Data shown:
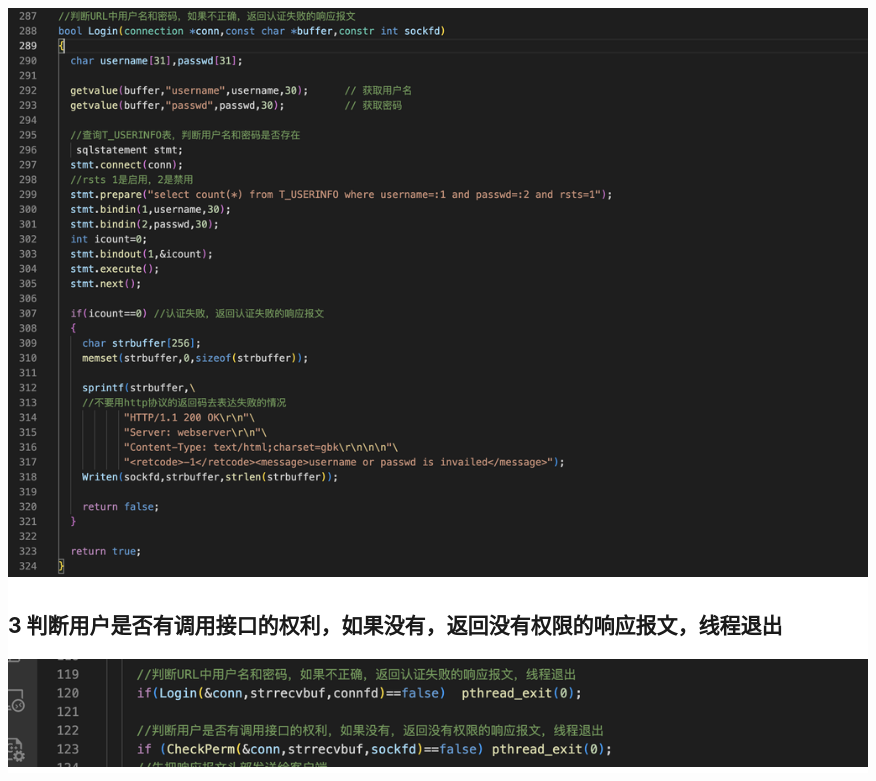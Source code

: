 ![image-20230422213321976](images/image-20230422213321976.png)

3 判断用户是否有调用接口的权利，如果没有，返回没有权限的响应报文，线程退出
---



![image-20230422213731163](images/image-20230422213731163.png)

* * *

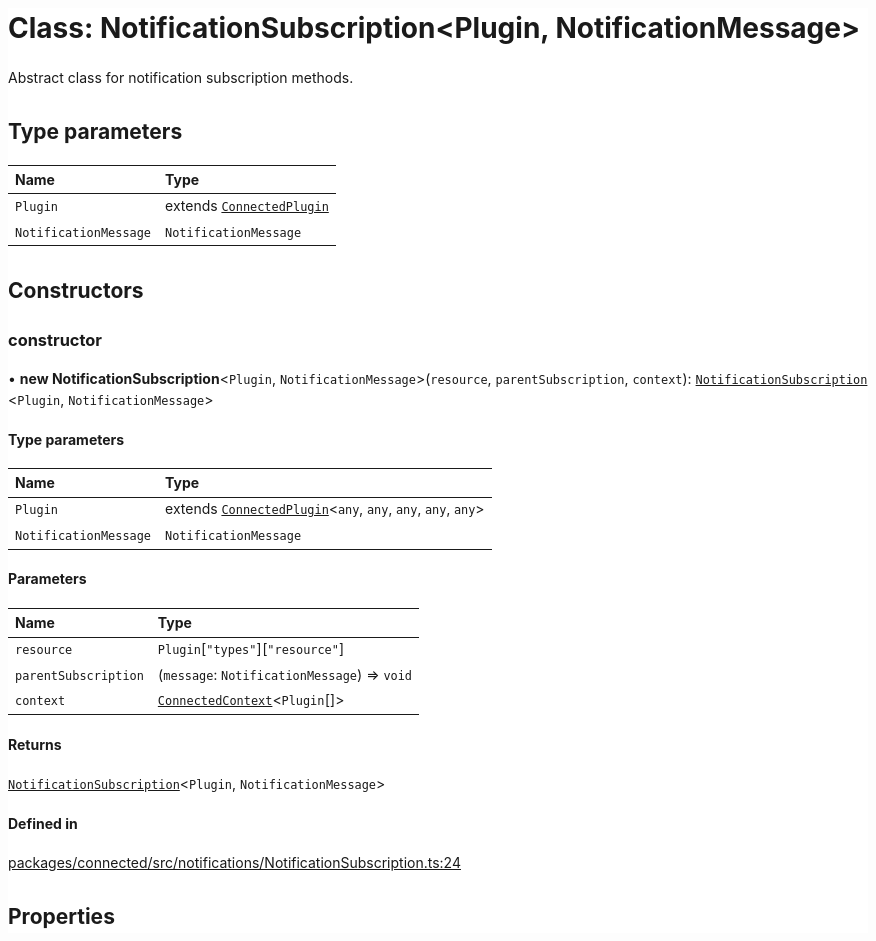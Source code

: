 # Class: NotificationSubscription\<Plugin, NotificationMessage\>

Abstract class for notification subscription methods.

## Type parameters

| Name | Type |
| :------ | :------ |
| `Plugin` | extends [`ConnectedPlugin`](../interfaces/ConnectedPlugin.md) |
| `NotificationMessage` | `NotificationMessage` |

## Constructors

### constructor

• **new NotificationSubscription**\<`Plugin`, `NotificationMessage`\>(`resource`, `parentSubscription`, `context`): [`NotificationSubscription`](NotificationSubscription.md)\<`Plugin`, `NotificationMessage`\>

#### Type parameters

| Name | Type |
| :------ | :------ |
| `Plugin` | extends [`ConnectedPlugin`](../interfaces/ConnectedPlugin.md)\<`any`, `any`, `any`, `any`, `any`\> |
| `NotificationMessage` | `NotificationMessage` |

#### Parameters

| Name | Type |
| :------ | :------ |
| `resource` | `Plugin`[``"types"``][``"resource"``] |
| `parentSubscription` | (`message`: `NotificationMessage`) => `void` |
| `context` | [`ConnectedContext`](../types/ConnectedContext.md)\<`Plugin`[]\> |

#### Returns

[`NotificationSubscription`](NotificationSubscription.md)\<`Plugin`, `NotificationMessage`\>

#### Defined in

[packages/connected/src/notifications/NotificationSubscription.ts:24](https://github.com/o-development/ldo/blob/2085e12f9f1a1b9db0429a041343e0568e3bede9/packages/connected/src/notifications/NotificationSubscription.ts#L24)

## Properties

The problem: On how many lines of the material does the word "extends" appear? Reply with the number alone.

Answer to this exercise: 2